[Source texts of formatted documents]
※

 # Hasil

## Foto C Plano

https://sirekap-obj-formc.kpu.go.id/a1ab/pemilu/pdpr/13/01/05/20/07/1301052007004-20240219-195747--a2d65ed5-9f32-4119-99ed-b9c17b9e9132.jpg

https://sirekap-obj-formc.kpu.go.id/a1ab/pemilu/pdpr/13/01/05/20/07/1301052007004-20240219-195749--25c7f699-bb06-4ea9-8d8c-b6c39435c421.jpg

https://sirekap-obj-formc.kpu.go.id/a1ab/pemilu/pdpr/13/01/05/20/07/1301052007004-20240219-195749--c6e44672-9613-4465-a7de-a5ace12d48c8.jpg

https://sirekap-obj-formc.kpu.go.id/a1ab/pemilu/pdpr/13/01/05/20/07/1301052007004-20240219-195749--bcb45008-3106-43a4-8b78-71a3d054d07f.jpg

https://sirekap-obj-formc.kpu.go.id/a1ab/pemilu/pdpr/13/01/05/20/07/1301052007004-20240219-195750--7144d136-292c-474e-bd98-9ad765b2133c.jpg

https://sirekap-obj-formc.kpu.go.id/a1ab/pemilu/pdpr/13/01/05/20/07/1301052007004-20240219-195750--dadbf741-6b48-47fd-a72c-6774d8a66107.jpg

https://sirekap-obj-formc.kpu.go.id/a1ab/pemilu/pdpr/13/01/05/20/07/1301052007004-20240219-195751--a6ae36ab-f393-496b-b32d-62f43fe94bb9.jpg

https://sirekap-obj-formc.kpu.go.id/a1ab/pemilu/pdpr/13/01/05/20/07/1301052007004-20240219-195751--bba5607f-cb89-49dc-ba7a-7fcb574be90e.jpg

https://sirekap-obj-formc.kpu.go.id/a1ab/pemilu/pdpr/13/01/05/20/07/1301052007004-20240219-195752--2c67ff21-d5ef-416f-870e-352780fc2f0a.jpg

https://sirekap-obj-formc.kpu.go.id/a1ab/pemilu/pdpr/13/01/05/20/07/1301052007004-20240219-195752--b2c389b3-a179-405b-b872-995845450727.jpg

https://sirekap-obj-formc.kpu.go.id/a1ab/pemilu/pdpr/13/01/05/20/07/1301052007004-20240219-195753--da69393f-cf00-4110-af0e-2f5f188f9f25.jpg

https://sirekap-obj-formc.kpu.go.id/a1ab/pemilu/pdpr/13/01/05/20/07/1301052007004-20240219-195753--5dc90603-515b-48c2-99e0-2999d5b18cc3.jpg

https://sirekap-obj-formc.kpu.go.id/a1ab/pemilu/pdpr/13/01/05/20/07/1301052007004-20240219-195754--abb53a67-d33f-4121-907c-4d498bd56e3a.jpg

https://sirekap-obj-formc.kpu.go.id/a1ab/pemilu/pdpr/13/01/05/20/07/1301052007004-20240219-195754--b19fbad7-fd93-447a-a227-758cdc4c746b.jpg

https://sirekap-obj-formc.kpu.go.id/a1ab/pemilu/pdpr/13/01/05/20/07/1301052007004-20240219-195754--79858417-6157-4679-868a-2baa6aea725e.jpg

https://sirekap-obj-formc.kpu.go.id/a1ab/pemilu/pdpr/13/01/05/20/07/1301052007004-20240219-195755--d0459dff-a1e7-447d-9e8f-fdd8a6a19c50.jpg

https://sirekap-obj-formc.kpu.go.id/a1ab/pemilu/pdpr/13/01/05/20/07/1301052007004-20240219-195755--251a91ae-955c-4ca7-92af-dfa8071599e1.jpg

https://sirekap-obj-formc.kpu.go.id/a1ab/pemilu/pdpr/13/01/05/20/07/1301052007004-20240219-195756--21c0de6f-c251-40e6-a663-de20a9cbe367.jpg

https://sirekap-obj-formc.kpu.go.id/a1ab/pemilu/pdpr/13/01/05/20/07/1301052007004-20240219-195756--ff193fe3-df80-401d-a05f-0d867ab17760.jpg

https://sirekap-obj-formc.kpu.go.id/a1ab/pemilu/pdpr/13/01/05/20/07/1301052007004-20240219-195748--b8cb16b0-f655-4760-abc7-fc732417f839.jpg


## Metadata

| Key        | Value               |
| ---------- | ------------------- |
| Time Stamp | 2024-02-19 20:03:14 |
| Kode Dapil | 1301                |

※

- **Task item**: I'd like every record written out exactly as given.

- **Response to this exercise**:
 # Hasil

## Foto C Plano

https://sirekap-obj-formc.kpu.go.id/a1ab/pemilu/pdpr/13/01/05/20/07/1301052007004-20240219-195747--a2d65ed5-9f32-4119-99ed-b9c17b9e9132.jpg

https://sirekap-obj-formc.kpu.go.id/a1ab/pemilu/pdpr/13/01/05/20/07/1301052007004-20240219-195749--25c7f699-bb06-4ea9-8d8c-b6c39435c421.jpg

https://sirekap-obj-formc.kpu.go.id/a1ab/pemilu/pdpr/13/01/05/20/07/1301052007004-20240219-195749--c6e44672-9613-4465-a7de-a5ace12d48c8.jpg

https://sirekap-obj-formc.kpu.go.id/a1ab/pemilu/pdpr/13/01/05/20/07/1301052007004-20240219-195749--bcb45008-3106-43a4-8b78-71a3d054d07f.jpg

https://sirekap-obj-formc.kpu.go.id/a1ab/pemilu/pdpr/13/01/05/20/07/1301052007004-20240219-195750--7144d136-292c-474e-bd98-9ad765b2133c.jpg

https://sirekap-obj-formc.kpu.go.id/a1ab/pemilu/pdpr/13/01/05/20/07/1301052007004-20240219-195750--dadbf741-6b48-47fd-a72c-6774d8a66107.jpg

https://sirekap-obj-formc.kpu.go.id/a1ab/pemilu/pdpr/13/01/05/20/07/1301052007004-20240219-195751--a6ae36ab-f393-496b-b32d-62f43fe94bb9.jpg

https://sirekap-obj-formc.kpu.go.id/a1ab/pemilu/pdpr/13/01/05/20/07/1301052007004-20240219-195751--bba5607f-cb89-49dc-ba7a-7fcb574be90e.jpg

https://sirekap-obj-formc.kpu.go.id/a1ab/pemilu/pdpr/13/01/05/20/07/1301052007004-20240219-195752--2c67ff21-d5ef-416f-870e-352780fc2f0a.jpg

https://sirekap-obj-formc.kpu.go.id/a1ab/pemilu/pdpr/13/01/05/20/07/1301052007004-20240219-195752--b2c389b3-a179-405b-b872-995845450727.jpg

https://sirekap-obj-formc.kpu.go.id/a1ab/pemilu/pdpr/13/01/05/20/07/1301052007004-20240219-195753--da69393f-cf00-4110-af0e-2f5f188f9f25.jpg

https://sirekap-obj-formc.kpu.go.id/a1ab/pemilu/pdpr/13/01/05/20/07/1301052007004-20240219-195753--5dc90603-515b-48c2-99e0-2999d5b18cc3.jpg

https://sirekap-obj-formc.kpu.go.id/a1ab/pemilu/pdpr/13/01/05/20/07/1301052007004-20240219-195754--abb53a67-d33f-4121-907c-4d498bd56e3a.jpg

https://sirekap-obj-formc.kpu.go.id/a1ab/pemilu/pdpr/13/01/05/20/07/1301052007004-20240219-195754--b19fbad7-fd93-447a-a227-758cdc4c746b.jpg

https://sirekap-obj-formc.kpu.go.id/a1ab/pemilu/pdpr/13/01/05/20/07/1301052007004-20240219-195754--79858417-6157-4679-868a-2baa6aea725e.jpg

https://sirekap-obj-formc.kpu.go.id/a1ab/pemilu/pdpr/13/01/05/20/07/1301052007004-20240219-195755--d0459dff-a1e7-447d-9e8f-fdd8a6a19c50.jpg

https://sirekap-obj-formc.kpu.go.id/a1ab/pemilu/pdpr/13/01/05/20/07/1301052007004-20240219-195755--251a91ae-955c-4ca7-92af-dfa8071599e1.jpg

https://sirekap-obj-formc.kpu.go.id/a1ab/pemilu/pdpr/13/01/05/20/07/1301052007004-20240219-195756--21c0de6f-c251-40e6-a663-de20a9cbe367.jpg

https://sirekap-obj-formc.kpu.go.id/a1ab/pemilu/pdpr/13/01/05/20/07/1301052007004-20240219-195756--ff193fe3-df80-401d-a05f-0d867ab17760.jpg

https://sirekap-obj-formc.kpu.go.id/a1ab/pemilu/pdpr/13/01/05/20/07/1301052007004-20240219-195748--b8cb16b0-f655-4760-abc7-fc732417f839.jpg


## Metadata

| Key        | Value               |
| ---------- | ------------------- |
| Time Stamp | 2024-02-19 20:03:14 |
| Kode Dapil | 1301                |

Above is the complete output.